Acitretin in Psoriasis

  • second-generation retinoid and a free acid form and active metabolite of its precursor etretinate.
  • It has the advantage over its precursor of having a much shorter half-life.

Mechanism of Action

  • acts by modulating the proliferation of epidermal keratinocytes.
  • In psoriasis, this antiproliferative action reduces desquamation, erythema, and the overall thickness of the lesion.
  • Acitretin binds to RAR and RXR nuclear receptors, activating all 3 subtypes (alpha, beta and gamma) and modulating the transcription of the genes that code for various proteins involved in the pathogenesis of psoriasis.
  • In addition to its direct mechanism of positive transcription, acitretin also exerts an indirect effect by inhibiting certain genes that regulate proliferation, angiogenesis, and inflammation in psoriasis.

Indications

•            severe extensive psoriasis that is resistant to other forms of therapy,

•            palmoplantar pustular psoriasis

Acitretin is not indicated in the treatment of psoriatic arthritis.
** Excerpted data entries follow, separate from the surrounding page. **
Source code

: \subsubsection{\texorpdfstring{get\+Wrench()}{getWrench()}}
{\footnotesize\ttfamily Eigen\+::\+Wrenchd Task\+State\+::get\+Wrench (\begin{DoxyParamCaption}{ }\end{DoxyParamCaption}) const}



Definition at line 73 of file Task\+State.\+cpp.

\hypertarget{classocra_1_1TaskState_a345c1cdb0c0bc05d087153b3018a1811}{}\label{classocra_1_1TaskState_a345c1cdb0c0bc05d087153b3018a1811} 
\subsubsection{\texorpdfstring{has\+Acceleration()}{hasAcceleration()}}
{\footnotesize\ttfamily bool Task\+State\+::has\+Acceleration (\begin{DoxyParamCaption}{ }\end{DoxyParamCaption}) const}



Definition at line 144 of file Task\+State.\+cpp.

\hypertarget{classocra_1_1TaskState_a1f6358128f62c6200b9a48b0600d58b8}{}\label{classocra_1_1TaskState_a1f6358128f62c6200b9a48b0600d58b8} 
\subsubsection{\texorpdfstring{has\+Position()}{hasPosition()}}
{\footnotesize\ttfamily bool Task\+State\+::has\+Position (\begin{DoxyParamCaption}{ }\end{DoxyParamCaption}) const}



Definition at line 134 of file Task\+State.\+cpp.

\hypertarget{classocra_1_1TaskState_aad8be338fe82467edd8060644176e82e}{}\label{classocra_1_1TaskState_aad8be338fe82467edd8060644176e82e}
Calcipotriene and Calcipotriol

  • synthetic non-hypercalcaemic vit D analogue effective topically in plaque type psoriasis.
  • It binds to the intracellular vit D receptor in epidermal keratinocytes and suppresses their proliferation while enhancing differentiation.
  • Benefit in psoriasis is slow; but most cases respond in 4–8 weeks. Response is maintained till treatment is continued.
  • Combination with a steroid is more effective than either drug alone.

Tazarotene

  • synthetic retinoid applied as a topical gel (0.05–0.1%) is moderately effective in psoriasis.
  • Tazarotene Like other vitamin A derivatives, it normalizes DNA activity in skin cells and may decrease inflammation
  • Exerts antiproliferative and anti-inflammatory action by binding to the intracellular retinoic acid receptor and modification of gene function.

Salicylic acid

  • Promotes sloughing of dead skin cells and reduces scaling
  • Sometimes it’s combined with other medications, such as topical corticosteroids or coal tar, to increase its effectiveness.
  • Medicated shampoos and scalp solutions to treat scalp psoriasis

Coal tar

  • Thick, black byproduct obtained through distillation of bituminous coal
  • The polycyclic aromatic hydrocarbons in coal tar make the skin more sensitive to UV light
  • It reduces scaling, itching and inflammation
  • It’s messy, stains clothing and bedding, and has a strong odour
  • Available in over-the-counter shampoos, creams and oils

Calcineurin inhibitors

Topical tacrolimus 0.1% and pimecrolimus 1% are effective in the treatment of psoriasis in sensitive areas . Facial and intertriginous areas may be well suited to these treatments, which can allow patients to avoid or minimize chronic topical corticosteroid use

PHOTOTHERAPY

              Induces apoptosis  & enhanced transcription and expression of IL-10 in keratinocytes

s/e – redness, itching and dry skin

Narrow band UVB therapy(311-313 nm) -More effective than broadband UVB treatment

Usually administered 2 to 3 times a week until the skin improves,  then maintenance may require only weekly sessions

Narrow band UVB therapy may cause more severe and longer lasting burns

PUVA (2 to 3 sessions a week) –

  • Light-sensitizing medication psoralen before exposure to UVA makes the skin more responsive to UVA exposure

Psoralen sensitizes the skin to UV rays à More aggressive therapy

s/e – headache, burning and itching, wrinkled skin, freckles & skin cancer

Patients being considered for treatment with biologics should have severe disease defined by a total psoriasis area and severity index (PASI) score of 10 or more (20 for infliximab)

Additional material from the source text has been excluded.